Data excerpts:
┄┄┄┄┄┄┄┄┄┄┄┄┄┄┄┄┄┄┄┄

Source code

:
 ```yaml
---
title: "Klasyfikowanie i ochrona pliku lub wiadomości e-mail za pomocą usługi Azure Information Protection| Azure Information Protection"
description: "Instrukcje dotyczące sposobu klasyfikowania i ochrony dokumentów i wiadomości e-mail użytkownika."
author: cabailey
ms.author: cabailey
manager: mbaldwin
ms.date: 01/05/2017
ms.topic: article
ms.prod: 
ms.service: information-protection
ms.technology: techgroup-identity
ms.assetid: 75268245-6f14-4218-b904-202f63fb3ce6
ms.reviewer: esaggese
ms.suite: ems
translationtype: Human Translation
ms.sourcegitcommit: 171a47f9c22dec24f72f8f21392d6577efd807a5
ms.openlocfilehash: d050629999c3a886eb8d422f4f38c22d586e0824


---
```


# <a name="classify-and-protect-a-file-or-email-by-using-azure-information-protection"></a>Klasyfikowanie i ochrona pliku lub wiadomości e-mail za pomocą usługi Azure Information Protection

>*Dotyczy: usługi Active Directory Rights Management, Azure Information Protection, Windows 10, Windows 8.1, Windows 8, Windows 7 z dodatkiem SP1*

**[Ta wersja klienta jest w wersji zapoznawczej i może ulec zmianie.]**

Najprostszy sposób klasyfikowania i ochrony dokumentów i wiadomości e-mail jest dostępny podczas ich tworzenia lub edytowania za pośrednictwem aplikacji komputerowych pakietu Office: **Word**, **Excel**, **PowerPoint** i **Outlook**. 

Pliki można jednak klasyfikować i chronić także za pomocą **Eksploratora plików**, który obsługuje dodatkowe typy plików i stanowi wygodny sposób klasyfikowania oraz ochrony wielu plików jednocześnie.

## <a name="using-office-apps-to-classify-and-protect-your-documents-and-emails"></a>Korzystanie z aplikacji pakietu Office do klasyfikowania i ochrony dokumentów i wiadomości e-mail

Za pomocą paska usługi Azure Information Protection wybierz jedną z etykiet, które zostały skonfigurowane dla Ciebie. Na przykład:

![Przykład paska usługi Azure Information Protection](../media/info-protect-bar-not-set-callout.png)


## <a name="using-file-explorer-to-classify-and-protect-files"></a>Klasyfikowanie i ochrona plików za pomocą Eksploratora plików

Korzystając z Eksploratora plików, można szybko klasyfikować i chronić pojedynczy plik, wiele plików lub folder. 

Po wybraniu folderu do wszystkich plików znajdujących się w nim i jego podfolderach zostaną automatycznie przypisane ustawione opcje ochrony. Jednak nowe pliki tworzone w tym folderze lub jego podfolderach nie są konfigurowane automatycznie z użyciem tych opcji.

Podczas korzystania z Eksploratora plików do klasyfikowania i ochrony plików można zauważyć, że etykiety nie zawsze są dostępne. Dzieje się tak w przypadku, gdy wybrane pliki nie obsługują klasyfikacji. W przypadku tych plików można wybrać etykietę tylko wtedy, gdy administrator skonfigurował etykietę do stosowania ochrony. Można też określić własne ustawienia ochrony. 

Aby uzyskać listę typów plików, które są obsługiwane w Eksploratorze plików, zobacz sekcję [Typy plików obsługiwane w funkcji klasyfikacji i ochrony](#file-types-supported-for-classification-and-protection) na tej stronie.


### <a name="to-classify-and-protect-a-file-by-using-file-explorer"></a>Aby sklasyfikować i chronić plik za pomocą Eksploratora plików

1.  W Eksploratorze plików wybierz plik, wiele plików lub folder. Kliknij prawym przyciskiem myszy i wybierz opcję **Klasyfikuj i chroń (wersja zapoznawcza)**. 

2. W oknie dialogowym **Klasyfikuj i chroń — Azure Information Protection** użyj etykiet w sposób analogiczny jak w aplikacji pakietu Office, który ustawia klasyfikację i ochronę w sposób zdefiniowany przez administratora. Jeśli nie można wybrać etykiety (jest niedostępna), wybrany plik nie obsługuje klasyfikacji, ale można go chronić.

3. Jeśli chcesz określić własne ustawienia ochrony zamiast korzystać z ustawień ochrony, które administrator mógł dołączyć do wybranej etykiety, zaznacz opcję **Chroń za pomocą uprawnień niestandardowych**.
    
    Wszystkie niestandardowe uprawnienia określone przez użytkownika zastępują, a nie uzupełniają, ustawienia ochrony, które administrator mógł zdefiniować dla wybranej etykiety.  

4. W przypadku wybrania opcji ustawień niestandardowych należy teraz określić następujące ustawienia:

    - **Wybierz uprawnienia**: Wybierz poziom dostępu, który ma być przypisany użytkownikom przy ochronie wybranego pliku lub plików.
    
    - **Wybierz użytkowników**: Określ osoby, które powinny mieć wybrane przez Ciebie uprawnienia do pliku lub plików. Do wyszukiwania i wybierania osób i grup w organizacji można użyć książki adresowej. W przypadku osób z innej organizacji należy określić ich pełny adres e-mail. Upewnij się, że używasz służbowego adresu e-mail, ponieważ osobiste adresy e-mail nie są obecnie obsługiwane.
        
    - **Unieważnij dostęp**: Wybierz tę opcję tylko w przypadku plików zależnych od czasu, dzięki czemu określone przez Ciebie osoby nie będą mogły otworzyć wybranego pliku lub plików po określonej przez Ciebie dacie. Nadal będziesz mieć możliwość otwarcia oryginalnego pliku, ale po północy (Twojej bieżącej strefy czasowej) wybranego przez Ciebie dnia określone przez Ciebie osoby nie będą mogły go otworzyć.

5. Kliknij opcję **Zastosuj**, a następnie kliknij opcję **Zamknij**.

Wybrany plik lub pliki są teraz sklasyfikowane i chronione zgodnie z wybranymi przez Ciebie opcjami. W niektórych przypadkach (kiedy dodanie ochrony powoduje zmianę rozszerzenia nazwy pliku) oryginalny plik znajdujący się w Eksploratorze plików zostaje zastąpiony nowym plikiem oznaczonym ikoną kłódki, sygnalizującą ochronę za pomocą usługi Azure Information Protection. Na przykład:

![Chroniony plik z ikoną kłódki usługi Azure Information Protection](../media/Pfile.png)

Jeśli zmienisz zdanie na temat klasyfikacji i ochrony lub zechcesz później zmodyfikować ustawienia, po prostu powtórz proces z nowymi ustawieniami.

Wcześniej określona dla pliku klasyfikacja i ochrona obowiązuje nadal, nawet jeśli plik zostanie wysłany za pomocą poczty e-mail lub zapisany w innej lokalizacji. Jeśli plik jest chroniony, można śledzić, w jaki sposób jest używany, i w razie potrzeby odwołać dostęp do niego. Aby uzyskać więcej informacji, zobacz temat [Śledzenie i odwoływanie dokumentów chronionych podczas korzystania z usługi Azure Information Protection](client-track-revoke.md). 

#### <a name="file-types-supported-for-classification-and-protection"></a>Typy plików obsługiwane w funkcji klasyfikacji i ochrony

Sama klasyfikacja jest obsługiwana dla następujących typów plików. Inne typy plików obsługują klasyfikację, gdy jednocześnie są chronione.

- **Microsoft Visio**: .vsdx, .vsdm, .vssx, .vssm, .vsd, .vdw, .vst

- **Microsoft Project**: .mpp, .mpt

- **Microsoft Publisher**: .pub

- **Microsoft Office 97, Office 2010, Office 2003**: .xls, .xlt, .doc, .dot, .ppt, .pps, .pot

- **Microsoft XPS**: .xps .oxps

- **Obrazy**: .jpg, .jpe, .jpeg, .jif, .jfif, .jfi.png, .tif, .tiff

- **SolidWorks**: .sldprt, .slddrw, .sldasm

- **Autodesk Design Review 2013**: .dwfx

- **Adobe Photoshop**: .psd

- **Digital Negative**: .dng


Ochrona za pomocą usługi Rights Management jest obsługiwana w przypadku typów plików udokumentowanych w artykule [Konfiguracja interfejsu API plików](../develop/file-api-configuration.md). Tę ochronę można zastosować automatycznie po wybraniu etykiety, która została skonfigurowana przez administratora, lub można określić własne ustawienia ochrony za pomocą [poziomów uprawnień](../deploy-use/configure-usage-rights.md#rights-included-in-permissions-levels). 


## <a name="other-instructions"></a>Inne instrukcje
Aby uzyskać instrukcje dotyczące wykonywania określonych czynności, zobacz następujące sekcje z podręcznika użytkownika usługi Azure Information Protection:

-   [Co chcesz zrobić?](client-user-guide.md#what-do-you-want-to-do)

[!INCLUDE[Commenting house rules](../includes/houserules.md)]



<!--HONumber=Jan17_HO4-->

┄┄┄┄┄┄┄┄┄┄┄┄┄┄┄┄┄┄┄┄

--- Exercise description ---
Show each line in the entries that holds the string "mógł".

--- Your solution ---
3. Jeśli chcesz określić własne ustawienia ochrony zamiast korzystać z ustawień ochrony, które administrator mógł dołączyć do wybranej etykiety, zaznacz opcję **Chroń za pomocą uprawnień niestandardowych**.
    Wszystkie niestandardowe uprawnienia określone przez użytkownika zastępują, a nie uzupełniają, ustawienia ochrony, które administrator mógł zdefiniować dla wybranej etykiety.  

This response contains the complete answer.